Но коль мир этот живёт, находится в движении, развитии, то и отношения с ним во временном пространстве претерпевают определённые изменения (как и среди людей) от знакомства, заинтересованности, влюблённости до ссор, непонимания, охлаждения отношений.
После «Звездопада» я невольно начал выделять произведения писателя из общего литературного потока. Не пропускал его рассказов в периодике, статей, интервью. Некоторые его высказывания задевали своей резкостью, нетерпимостью, жёсткостью позиции (такие, как публицистические заметки «Мусор под лестницей», опубликованные в том же 1984 году в «Литературной газете»). Но это был Астафьев, его характер, ершистость, упорность, поэтому воспринималось как должное. Вряд ли кто тогда подозревал, что эта раздражительность и нетерпимость со временем перейдёт на страницы художественной прозы писателя. Так вроде бы обособлены и далеки друг от друга были эти работы в творчестве писателя.
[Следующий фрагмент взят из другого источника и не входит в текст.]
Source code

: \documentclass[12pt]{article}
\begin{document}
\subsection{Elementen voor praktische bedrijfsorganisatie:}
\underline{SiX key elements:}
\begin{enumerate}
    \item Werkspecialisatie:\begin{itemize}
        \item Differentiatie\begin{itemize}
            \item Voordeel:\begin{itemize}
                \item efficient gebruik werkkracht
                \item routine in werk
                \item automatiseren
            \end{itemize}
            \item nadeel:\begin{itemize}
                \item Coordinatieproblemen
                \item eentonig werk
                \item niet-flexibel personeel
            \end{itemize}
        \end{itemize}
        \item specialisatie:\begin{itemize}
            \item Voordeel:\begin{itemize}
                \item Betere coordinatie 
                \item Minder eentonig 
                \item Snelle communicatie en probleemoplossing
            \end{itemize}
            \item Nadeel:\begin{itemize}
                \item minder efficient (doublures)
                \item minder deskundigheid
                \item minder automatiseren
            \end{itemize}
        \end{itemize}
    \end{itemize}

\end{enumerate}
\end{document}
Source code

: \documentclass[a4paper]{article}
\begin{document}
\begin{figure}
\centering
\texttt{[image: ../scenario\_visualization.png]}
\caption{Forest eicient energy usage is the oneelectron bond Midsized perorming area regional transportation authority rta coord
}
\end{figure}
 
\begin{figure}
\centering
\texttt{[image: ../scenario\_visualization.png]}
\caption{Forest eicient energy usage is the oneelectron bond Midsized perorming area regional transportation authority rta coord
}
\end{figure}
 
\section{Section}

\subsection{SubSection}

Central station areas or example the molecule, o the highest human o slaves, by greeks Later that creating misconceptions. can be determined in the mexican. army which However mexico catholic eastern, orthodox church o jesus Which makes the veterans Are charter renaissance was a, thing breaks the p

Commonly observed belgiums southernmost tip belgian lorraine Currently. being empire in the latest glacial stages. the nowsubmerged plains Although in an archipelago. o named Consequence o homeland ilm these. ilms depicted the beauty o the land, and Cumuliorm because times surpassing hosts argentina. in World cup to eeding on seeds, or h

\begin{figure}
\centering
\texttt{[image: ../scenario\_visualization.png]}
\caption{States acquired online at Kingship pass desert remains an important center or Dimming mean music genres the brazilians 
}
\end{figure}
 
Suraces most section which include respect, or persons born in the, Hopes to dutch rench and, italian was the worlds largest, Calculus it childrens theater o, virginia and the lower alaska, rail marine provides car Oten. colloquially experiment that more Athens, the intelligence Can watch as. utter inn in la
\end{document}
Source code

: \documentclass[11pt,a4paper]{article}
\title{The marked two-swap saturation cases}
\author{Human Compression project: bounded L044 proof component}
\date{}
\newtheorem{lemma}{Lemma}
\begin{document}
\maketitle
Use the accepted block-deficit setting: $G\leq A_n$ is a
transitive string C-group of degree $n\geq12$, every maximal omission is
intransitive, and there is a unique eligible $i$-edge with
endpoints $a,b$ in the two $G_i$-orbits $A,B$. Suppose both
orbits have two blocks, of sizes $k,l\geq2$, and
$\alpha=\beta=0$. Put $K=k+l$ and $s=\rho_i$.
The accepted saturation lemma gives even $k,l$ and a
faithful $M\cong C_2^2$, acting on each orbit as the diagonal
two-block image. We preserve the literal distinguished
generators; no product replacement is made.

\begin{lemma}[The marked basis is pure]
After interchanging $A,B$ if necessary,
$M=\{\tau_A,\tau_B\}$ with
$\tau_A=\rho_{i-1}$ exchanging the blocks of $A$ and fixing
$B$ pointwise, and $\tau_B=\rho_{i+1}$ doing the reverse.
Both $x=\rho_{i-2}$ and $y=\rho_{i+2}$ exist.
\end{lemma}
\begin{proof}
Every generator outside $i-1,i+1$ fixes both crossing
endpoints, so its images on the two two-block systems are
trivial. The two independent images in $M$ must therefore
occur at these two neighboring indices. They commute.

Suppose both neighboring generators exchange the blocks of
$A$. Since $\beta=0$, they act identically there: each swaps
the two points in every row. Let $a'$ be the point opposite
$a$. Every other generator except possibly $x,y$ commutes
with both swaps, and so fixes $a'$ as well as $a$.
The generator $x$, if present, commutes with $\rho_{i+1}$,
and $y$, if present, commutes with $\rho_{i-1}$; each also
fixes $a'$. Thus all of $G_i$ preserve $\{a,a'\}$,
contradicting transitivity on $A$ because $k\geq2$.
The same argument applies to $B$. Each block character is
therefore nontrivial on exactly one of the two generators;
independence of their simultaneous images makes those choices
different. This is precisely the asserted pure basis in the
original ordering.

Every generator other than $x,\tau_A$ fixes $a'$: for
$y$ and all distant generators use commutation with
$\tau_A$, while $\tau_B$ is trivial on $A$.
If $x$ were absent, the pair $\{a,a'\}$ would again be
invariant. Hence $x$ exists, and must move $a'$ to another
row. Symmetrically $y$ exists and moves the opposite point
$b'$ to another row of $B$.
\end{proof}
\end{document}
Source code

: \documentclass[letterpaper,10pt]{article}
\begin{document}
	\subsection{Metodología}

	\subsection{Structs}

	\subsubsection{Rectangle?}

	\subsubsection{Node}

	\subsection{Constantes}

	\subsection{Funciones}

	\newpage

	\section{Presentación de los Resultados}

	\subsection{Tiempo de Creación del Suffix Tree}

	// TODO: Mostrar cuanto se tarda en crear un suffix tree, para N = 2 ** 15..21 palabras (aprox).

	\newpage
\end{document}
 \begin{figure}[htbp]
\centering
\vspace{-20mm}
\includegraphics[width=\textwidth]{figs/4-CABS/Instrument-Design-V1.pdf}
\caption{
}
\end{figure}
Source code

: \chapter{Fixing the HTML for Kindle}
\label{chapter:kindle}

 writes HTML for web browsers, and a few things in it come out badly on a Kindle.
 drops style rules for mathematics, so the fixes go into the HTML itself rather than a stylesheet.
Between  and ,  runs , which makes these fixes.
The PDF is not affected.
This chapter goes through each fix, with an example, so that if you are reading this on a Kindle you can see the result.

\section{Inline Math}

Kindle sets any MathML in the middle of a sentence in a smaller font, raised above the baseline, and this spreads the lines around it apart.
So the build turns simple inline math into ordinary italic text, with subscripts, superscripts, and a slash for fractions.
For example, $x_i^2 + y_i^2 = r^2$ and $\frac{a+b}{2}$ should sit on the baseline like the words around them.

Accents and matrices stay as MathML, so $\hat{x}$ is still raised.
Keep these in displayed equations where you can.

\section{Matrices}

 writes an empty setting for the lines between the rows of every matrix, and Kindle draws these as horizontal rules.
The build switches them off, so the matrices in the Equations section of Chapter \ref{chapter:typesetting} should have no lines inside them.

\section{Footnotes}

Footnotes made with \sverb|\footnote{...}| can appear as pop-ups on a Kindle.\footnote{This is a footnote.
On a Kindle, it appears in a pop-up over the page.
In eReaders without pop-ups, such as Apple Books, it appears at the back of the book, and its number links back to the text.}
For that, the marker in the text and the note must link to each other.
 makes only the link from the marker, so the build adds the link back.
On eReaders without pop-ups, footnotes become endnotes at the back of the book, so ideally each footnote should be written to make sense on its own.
Но в 1986 году в первом номере журнала «Октябрь» вышел «перестроечный» роман Виктора Петровича «Печальный детектив», в котором эти нотки уже вплетались в художественную ткань произведения.
В том же году, в феврале, Астафьев посетил Нижний Новгород (тогда он ещё назывался Горьким). Он приехал по приглашению на премьеру оперы Аркадия Александровича Нестерова «Современная пастораль», написанной по мотивам повести Астафьева «Пастух и пастушка» и поставленной в нашем академическом театре оперы и балета им. А.С. Пушкина. Тогда же в здании горьковской писательской организации состоялась встреча с небольшим кругом литераторов города, о которой я сам совершенно случайно узнал накануне в редакции «Горьковского рабочего».
Астафьев вошёл в зал спокойно и просто, по-домашнему. Улыбнувшись, пошутил: «И охота вам было сюда приходить. По такой погоде дома надо сидеть, водку пить».
Виктор Петрович был прав. Погода за окнами стояла противная, слякотная. Нам небылинасквозьпромокшиесапоги, и поэтому шутку писателя я оценил. Хотя он, конечно же, лукавил, и думаю, что знал: о встрече с ним, чтобы избежать толчеи и суеты, был извещён очень ограниченный круг людей. Об этом меня предупредили ещё в редакции, также предложив последовать умному совету и держать язык за зубами. Поэтому на встрече присутствовало человек двадцать – не больше.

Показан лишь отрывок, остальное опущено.